Лес на берегах Енисея разный, но в основном это кедрачи, ельники, лиственничники. Ангара же в основном светлохвойная, лиственнично-сосновая. Строевые сосновые бора на ней уникальны, и в этом-то оказалась беда её. Если по Енисейским деревням разрушительной лавиной прокатилось укрупнение, то Ангара подверглась ещё налёту леспромхозного беспредела. Понаехало всякого народу, смешавшего-замутившего вековечный уклад, и названного Распутиным в повести "Пожар" "архаровцами". В довершение в леспромхозы, где больше платили, ломанулось население из колхозных деревень, особенно молодёжь. Бора вырубались, деляны всё дальше забирались в хребёт, разгоняя зверьё. Не отстала и пора ГЭС, на Ангаре их аж три шутки: Иркутская, Братская и Усть-Илимская. Да ещё и Богучанская, за которую не так давно снова взялись энергетики и добили низ Ангары. Последнее это затопление — особенно трагическая страница в истории Сибири, и о ней отдельный разговор. Дело в том, что Богучанская ГЭС не так уж нужна Красноярскому краю — энергия предназначена для перегонки в Китай. А не для подъёма местной промышленности.

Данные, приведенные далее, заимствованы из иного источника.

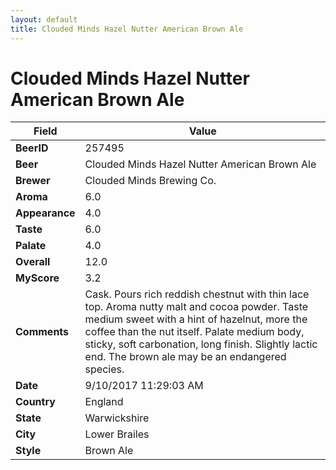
```yaml
---
layout: default
title: Clouded Minds Hazel Nutter American Brown Ale
---
```


# Clouded Minds Hazel Nutter American Brown Ale

| Field         | Value     |
|---------------|-----------|
| **BeerID** | 257495 |
| **Beer** | Clouded Minds Hazel Nutter American Brown Ale |
| **Brewer** | Clouded Minds Brewing Co. |
| **Aroma** | 6.0 |
| **Appearance** | 4.0 |
| **Taste** | 6.0 |
| **Palate** | 4.0 |
| **Overall** | 12.0 |
| **MyScore** | 3.2 |
| **Comments** | Cask. Pours rich reddish chestnut with thin lace top. Aroma nutty malt and cocoa powder. Taste medium sweet with a hint of hazelnut, more the coffee than the nut itself. Palate medium body, sticky, soft carbonation, long finish. Slightly lactic end. The brown ale may be an endangered species. |
| **Date** | 9/10/2017 11:29:03 AM |
| **Country** | England |
| **State** | Warwickshire |
| **City** | Lower Brailes |
| **Style** | Brown Ale |
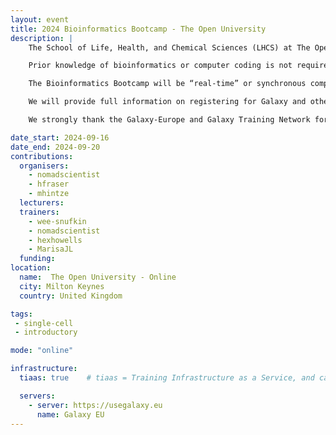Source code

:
 ```yaml
---
layout: event
title: 2024 Bioinformatics Bootcamp - The Open University
description: |
    The School of Life, Health, and Chemical Sciences (LHCS) at The Open University (OU) is running a free, week-long Bioinformatics Bootcamp from the 16-20th September aimed at level 2 and level 3 OU students who are studying life, health and chemical sciences modules and have already completed 120 credits of level 1 study. This will be a fantastic opportunity to gain hands-on experience of the Galaxy bioinformatics platform and analyse real biological data.  On day 2, you’ll have an option to choose a pathway: an interactive web-based graphical user interface (GUI) pathway to run the bioinformatics analysis, or a coding environment using the Python programming language to perform the analysis. So, if you ever fancied trying computer coding, the second pathway is for you.  You’ll analyse the biological data in exactly the same way in each pathway, and it will be possible to swap between GUI and coding based on your confidence.

    Prior knowledge of bioinformatics or computer coding is not required, and you’ll be supported through your study by a dedicated team of experienced researchers and PhD students. The Bioinformatics Bootcamp will run every day approximately from 09:15-17:30 with a break for lunch from 12-13:00 and afternoon break between 15:00-16:00.   There will be a mix of live online Zoom meetings, lectures, and self-directed Galaxy tutorials with online support available from 09:00-18:00 each day. Each day will end with a Key Points Game to summarize outcomes and answer any questions. On Friday, we’ll aim to end early before 15:00.   

    The Bioinformatics Bootcamp will be “real-time” or synchronous compared to typical OU study, which you can do in your own time, so we request that you ensure you are available to attend all sessions each day.  

    We will provide full information on registering for Galaxy and other necessary platforms in the last week in August and will have a drop-in session to troubleshoot any problems on these registrations and any questions you have about the Bootcamp on Monday, 2nd, September from 19:30-20:30.  

    We strongly thank the Galaxy-Europe and Galaxy Training Network for their computational and training resources that make this course possible for the first time.

date_start: 2024-09-16
date_end: 2024-09-20
contributions:
  organisers:
    - nomadscientist
    - hfraser
    - mhintze
  lecturers:
  trainers:
    - wee-snufkin
    - nomadscientist
    - hexhowells
    - MarisaJL
  funding:
location:
  name:  The Open University - Online
  city: Milton Keynes
  country: United Kingdom

tags:
 - single-cell
 - introductory

mode: "online"

infrastructure:
  tiaas: true    # tiaas = Training Infrastructure as a Service, and can be requested (for free) from all major Galaxies

  servers:
    - server: https://usegalaxy.eu
      name: Galaxy EU
---
```

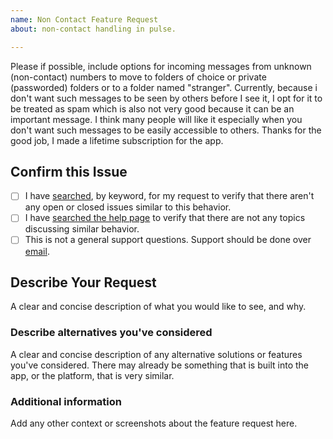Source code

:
 ```yaml
---
name: Non Contact Feature Request
about: non-contact handling in pulse.

---
```


Please if possible, include options for incoming messages from unknown (non-contact) numbers to move to folders of choice or private (passworded) folders or to a folder named "stranger". Currently, because i don't want such messages to be seen by others before I see it, I opt for it to be treated as spam which is also not very good because it can be an important message. I think many people will like it especially when you don't want such messages to be easily accessible to others. Thanks for the good job, I made a lifetime subscription for the app.

## Confirm this Issue

- [ ] I have [searched](https://github.com/klinker-apps/messenger-issues/issues), by keyword, for my request to verify that there aren't any open or closed issues similar to this behavior.
- [ ] I have [searched the help page](https://messenger.klinkerapps.com/help) to verify that there are not any topics discussing similar behavior.
- [ ] This is not a general support questions. Support should be done over [email](mailto:luke@klinkerapps.com).

## Describe Your Request

A clear and concise description of what you would like to see, and why.

### Describe alternatives you've considered

A clear and concise description of any alternative solutions or features you've considered. There may already be something that is built into the app, or the platform, that is very similar.

### Additional information

Add any other context or screenshots about the feature request here.
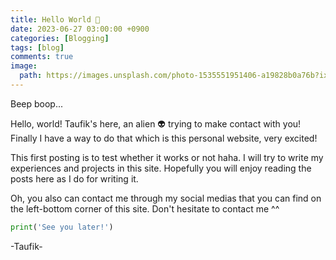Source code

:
 ```yaml
---
title: Hello World 👋
date: 2023-06-27 03:00:00 +0900
categories: [Blogging]
tags: [blog]
comments: true
image:
  path: https://images.unsplash.com/photo-1535551951406-a19828b0a76b?ixlib=rb-4.0.3&ixid=M3wxMjA3fDB8MHxwaG90by1wYWdlfHx8fGVufDB8fHx8fA%3D%3D&auto=format&fit=crop&w=2366&q=80
---
```


Beep boop...

Hello, world! Taufik's here, an alien &#x1F47D; trying to make contact with you! Finally I have a way to do that which is this personal website, very excited!

This first posting is to test whether it works or not haha. I will try to write my experiences and projects in this site. Hopefully you will enjoy reading the posts here as I do for writing it.

Oh, you also can contact me through my social medias that you can find on the left-bottom corner of this site. Don't hesitate to contact me ^^

```python
print('See you later!')
```

-Taufik-
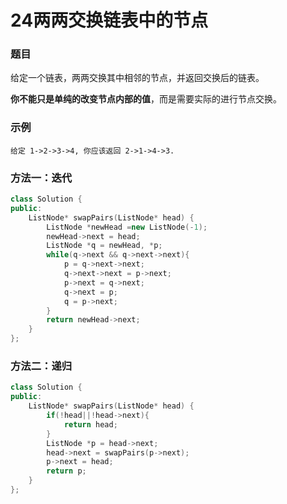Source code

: # 24两两交换链表中的节点

### 题目

给定一个链表，两两交换其中相邻的节点，并返回交换后的链表。

**你不能只是单纯的改变节点内部的值**，而是需要实际的进行节点交换。

### 示例

```
给定 1->2->3->4, 你应该返回 2->1->4->3.
```

### 方法一：迭代

```c++
class Solution {
public:
    ListNode* swapPairs(ListNode* head) {
        ListNode *newHead =new ListNode(-1);
        newHead->next = head;
        ListNode *q = newHead, *p;
        while(q->next && q->next->next){
            p = q->next->next;
            q->next->next = p->next;
            p->next = q->next;
            q->next = p;
            q = p->next;
        }
        return newHead->next;
    }
};
```

### 方法二：递归

```c++
class Solution {
public:
    ListNode* swapPairs(ListNode* head) {
        if(!head||!head->next){
            return head;
        }
        ListNode *p = head->next;
        head->next = swapPairs(p->next);
        p->next = head;
        return p;
    }
};
```




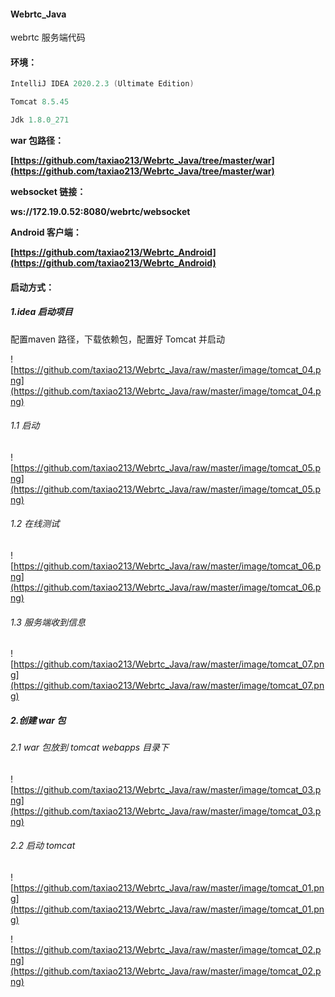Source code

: #### Webrtc_Java
webrtc 服务端代码

#### 环境：

```java
IntelliJ IDEA 2020.2.3 (Ultimate Edition)

Tomcat 8.5.45

Jdk 1.8.0_271
```



**war 包路径：**

**[https://github.com/taxiao213/Webrtc_Java/tree/master/war](https://github.com/taxiao213/Webrtc_Java/tree/master/war)**



**websocket 链接：**

**ws://172.19.0.52:8080/webrtc/websocket**



**Android 客户端：**

**[https://github.com/taxiao213/Webrtc_Android](https://github.com/taxiao213/Webrtc_Android)**



#### 启动方式：

##### 1.idea 启动项目

配置maven 路径，下载依赖包，配置好 Tomcat 并启动



![https://github.com/taxiao213/Webrtc_Java/raw/master/image/tomcat_04.png](https://github.com/taxiao213/Webrtc_Java/raw/master/image/tomcat_04.png)



###### 1.1 启动



![https://github.com/taxiao213/Webrtc_Java/raw/master/image/tomcat_05.png](https://github.com/taxiao213/Webrtc_Java/raw/master/image/tomcat_05.png)

###### 1.2 在线测试



![https://github.com/taxiao213/Webrtc_Java/raw/master/image/tomcat_06.png](https://github.com/taxiao213/Webrtc_Java/raw/master/image/tomcat_06.png)



###### 1.3 服务端收到信息



![https://github.com/taxiao213/Webrtc_Java/raw/master/image/tomcat_07.png](https://github.com/taxiao213/Webrtc_Java/raw/master/image/tomcat_07.png)





##### 2.创建 war 包 

###### 2.1 war 包放到 tomcat webapps 目录下



![https://github.com/taxiao213/Webrtc_Java/raw/master/image/tomcat_03.png](https://github.com/taxiao213/Webrtc_Java/raw/master/image/tomcat_03.png)

###### 2.2 启动 tomcat 

![https://github.com/taxiao213/Webrtc_Java/raw/master/image/tomcat_01.png](https://github.com/taxiao213/Webrtc_Java/raw/master/image/tomcat_01.png)



![https://github.com/taxiao213/Webrtc_Java/raw/master/image/tomcat_02.png](https://github.com/taxiao213/Webrtc_Java/raw/master/image/tomcat_02.png)

 

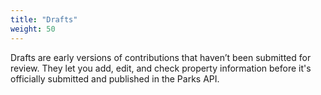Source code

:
 ```yaml
---
title: "Drafts"
weight: 50
---
```


Drafts are early versions of contributions that haven’t been submitted for review. They let you add, edit, and check property information before it's officially submitted and published in the Parks API.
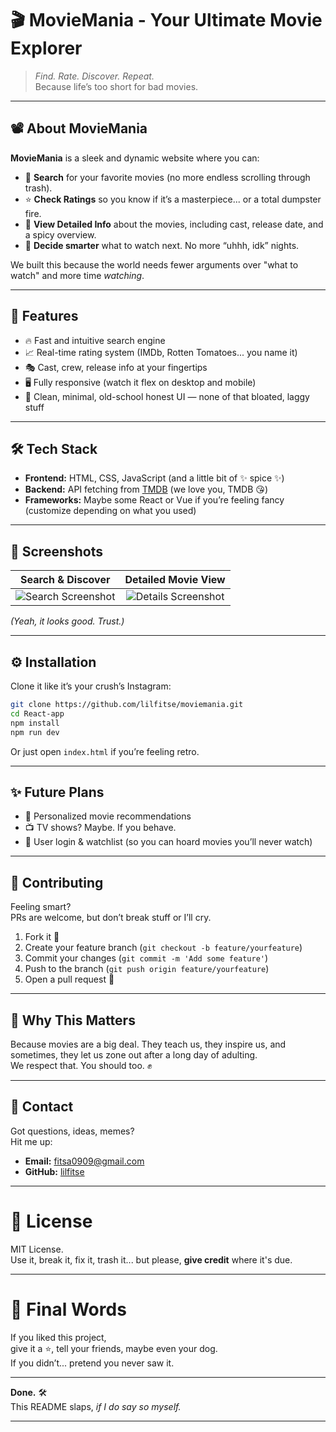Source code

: # 🎬 MovieMania - Your Ultimate Movie Explorer

> *Find. Rate. Discover. Repeat.*  
> Because life’s too short for bad movies.

---

## 📽 About MovieMania

**MovieMania** is a sleek and dynamic website where you can:
- 🔎 **Search** for your favorite movies (no more endless scrolling through trash).
- ⭐ **Check Ratings** so you know if it’s a masterpiece... or a total dumpster fire.
- 🎥 **View Detailed Info** about the movies, including cast, release date, and a spicy overview.
- 🧠 **Decide smarter** what to watch next. No more “uhhh, idk” nights.

We built this because the world needs fewer arguments over "what to watch" and more time *watching*.

---

## 🚀 Features

- 🔥 Fast and intuitive search engine
- 📈 Real-time rating system (IMDb, Rotten Tomatoes... you name it)
- 🎭 Cast, crew, release info at your fingertips
- 🖥️ Fully responsive (watch it flex on desktop and mobile)
- 🧹 Clean, minimal, old-school honest UI — none of that bloated, laggy stuff

---

## 🛠 Tech Stack

- **Frontend:** HTML, CSS, JavaScript (and a little bit of ✨ spice ✨)
- **Backend:** API fetching from [TMDB](https://www.themoviedb.org/) (we love you, TMDB 😘)
- **Frameworks:** Maybe some React or Vue if you’re feeling fancy (customize depending on what you used)

---

## 📸 Screenshots

| Search & Discover | Detailed Movie View |
|:-----------------:|:-------------------:|
| ![Search Screenshot](link_here) | ![Details Screenshot](link_here) |

_(Yeah, it looks good. Trust.)_

---

## ⚙️ Installation

Clone it like it’s your crush’s Instagram:

```bash
git clone https://github.com/lilfitse/moviemania.git
cd React-app
npm install
npm run dev
```
Or just open `index.html` if you’re feeling retro.

---

## ✨ Future Plans

- 🍿 Personalized movie recommendations
- 📺 TV shows? Maybe. If you behave.
- 🎉 User login & watchlist (so you can hoard movies you’ll never watch)

---

## 🤝 Contributing

Feeling smart?  
PRs are welcome, but don’t break stuff or I’ll cry.

1. Fork it 🍴
2. Create your feature branch (`git checkout -b feature/yourfeature`)
3. Commit your changes (`git commit -m 'Add some feature'`)
4. Push to the branch (`git push origin feature/yourfeature`)
5. Open a pull request 🚀

---

## 🧠 Why This Matters

Because movies are a big deal. They teach us, they inspire us, and sometimes, they let us zone out after a long day of adulting.  
We respect that. You should too. ✊

---

## 📢 Contact

Got questions, ideas, memes?  
Hit me up:

- **Email:** fitsa0909@gmail.com
- **GitHub:** [lilfitse](https://github.com/lilfitse)

---

# 📜 License

MIT License.  
Use it, break it, fix it, trash it... but please, **give credit** where it's due.

---

# 🌟 Final Words

If you liked this project,  
give it a ⭐, tell your friends, maybe even your dog.  
If you didn’t... pretend you never saw it.

---

**Done.** 🛠️  
This README slaps, *if I do say so myself.*

---
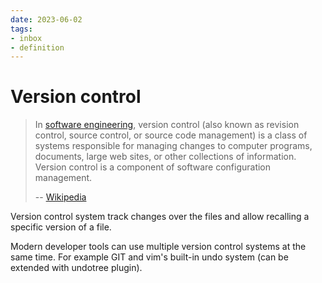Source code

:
 ```yaml
---
date: 2023-06-02
tags:
- inbox
- definition
---
```


# Version control

> In [software engineering](./software%20engineering.md), version control (also known as revision control,
> source control, or source code management) is a class of systems responsible
> for managing changes to computer programs, documents, large web sites, or
> other collections of information. Version control is a component of software
> configuration management.
>
> -- [Wikipedia](https://en.wikipedia.org/wiki/Version_control)

Version control system track changes over the files and allow recalling a
specific version of a file.

Modern developer tools can use multiple version control systems at the same
time. For example GIT and vim's built-in undo system (can be extended with
undotree plugin).
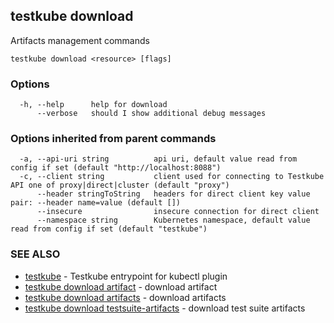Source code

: <head>
  <meta name="docsearch:indexPrefix" content="reference-doc" />
</head>

## testkube download

Artifacts management commands

```
testkube download <resource> [flags]
```

### Options

```
  -h, --help      help for download
      --verbose   should I show additional debug messages
```

### Options inherited from parent commands

```
  -a, --api-uri string          api uri, default value read from config if set (default "http://localhost:8088")
  -c, --client string           client used for connecting to Testkube API one of proxy|direct|cluster (default "proxy")
      --header stringToString   headers for direct client key value pair: --header name=value (default [])
      --insecure                insecure connection for direct client
      --namespace string        Kubernetes namespace, default value read from config if set (default "testkube")
```

### SEE ALSO

- [testkube](testkube.md) - Testkube entrypoint for kubectl plugin
- [testkube download artifact](testkube_download_artifact.md) - download artifact
- [testkube download artifacts](testkube_download_artifacts.md) - download artifacts
- [testkube download testsuite-artifacts](testkube_download_testsuite-artifacts.md) - download test suite artifacts
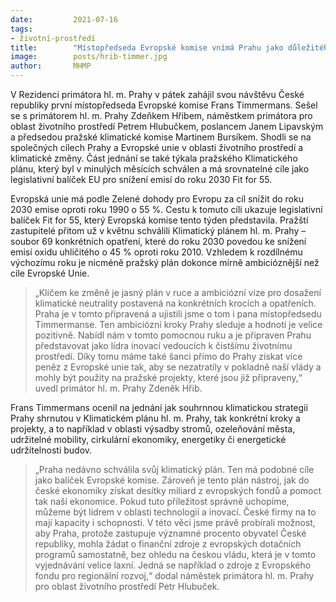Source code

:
 ```yaml
---
date:         2021-07-16
tags:         
- životní-prostředí
title:        "Místopředseda Evropské komise vnímá Prahu jako důležitého partnera v prosazování společných cílů v oblasti životního prostředí"
image: 	      posts/hrib-timmer.jpg
author:       MHMP
---
```


V Rezidenci primátora hl. m. Prahy v pátek zahájil svou návštěvu České republiky první místopředseda Evropské komise Frans Timmermans. Sešel se s primátorem hl. m. Prahy Zdeňkem Hřibem, náměstkem primátora pro oblast životního prostředí Petrem Hlubučkem, poslancem Janem Lipavským a předsedou pražské klimatické komise Martinem Bursíkem. Shodli se na společných cílech Prahy a Evropské unie v oblasti životního prostředí a klimatické změny. Část jednání se také týkala pražského Klimatického plánu, který byl v minulých měsících schválen a má srovnatelné cíle jako legislativní balíček EU pro snížení emisí do roku 2030 Fit for 55.

Evropská unie má podle Zelené dohody pro Evropu za cíl snížit do roku 2030 emise oproti roku 1990 o 55 %. Cestu k tomuto cíli ukazuje legislativní balíček Fit for 55, který Evropská komise tento týden představila. Pražští zastupitelé přitom už v květnu schválili Klimatický plánem hl. m. Prahy – soubor 69 konkrétních opatření, které do roku 2030 povedou ke snížení emisí oxidu uhličitého o 45 % oproti roku 2010. Vzhledem k rozdílnému výchozímu roku je nicméně pražský plán dokonce mírně ambicióznější než cíle Evropské Unie.

> „Klíčem ke změně je jasný plán v ruce a ambiciózní vize pro dosažení klimatické neutrality postavená na konkrétních krocích a opatřeních. Praha je v tomto připravená a ujistili jsme o tom i pana místopředsedu Timmermanse. Ten ambiciózní kroky Prahy sleduje a hodnotí je velice pozitivně. Nabídl nám v tomto pomocnou ruku a je připraven Prahu představovat jako lídra inovací vedoucích k čistšímu životnímu prostředí. Díky tomu máme také šanci přímo do Prahy získat více peněz z Evropské unie tak, aby se nezatratily v pokladně naší vlády a mohly být použity na pražské projekty, které jsou již připraveny,“ uvedl primátor hl. m. Prahy Zdeněk Hřib. 

Frans Timmermans ocenil na jednání jak souhrnnou klimatickou strategii Prahy shrnutou v Klimatickém plánu hl. m. Prahy, tak konkrétní kroky a projekty, a to například v oblasti výsadby stromů, ozeleňování města, udržitelné mobility, cirkulární ekonomiky, energetiky či energetické udržitelnosti budov.

> „Praha nedávno schválila svůj klimatický plán. Ten má podobné cíle jako balíček Evropské komise. Zároveň je tento plán nástroj, jak do české ekonomiky získat desítky miliard z evropských fondů a pomoct tak naší ekonomice. Pokud tuto příležitost správně uchopíme, můžeme být lídrem v oblasti technologií a inovací. České firmy na to mají kapacity i schopnosti. V této věci jsme právě probírali možnost, aby Praha, protože zastupuje významné procento obyvatel České republiky, mohla žádat o finanční zdroje z evropských dotačních programů samostatně, bez ohledu na českou vládu, která je v tomto vyjednávání velice laxní. Jedná se například o zdroje z Evropského fondu pro regionální rozvoj,“ dodal náměstek primátora hl. m. Prahy pro oblast životního prostředí Petr Hlubuček.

История строительства гидроэлектростанций и затопления деревень — одна из самых болевых тем Сибири. На Красноярском море есть такая традиция — каждое лето на пароходике едут жители затопленных деревень и над местом, где когда-то стояли их дома, поднимают стопочку, поминают прошлое.
Всё это надо знать читателю, чтоб до конца понять великую боль Астафьева и Распутина за тот Божий мир, который даден человеку на уход и преображение, а в ответ получающий от него одно нерадение. Веками великих трудов и лишений наживался уклад и требовал одного — служения исконному и вечному. "Батюшка-Анисей" сам всё объяснит и скажет — когда сено ставить, когда соболя бить, а когда селёдку промышлять. А ты не мудрствуй и слушайся, да смири гордыню, иначе будешь, как Гога Герцев, лежать в речке с проломленной башкой.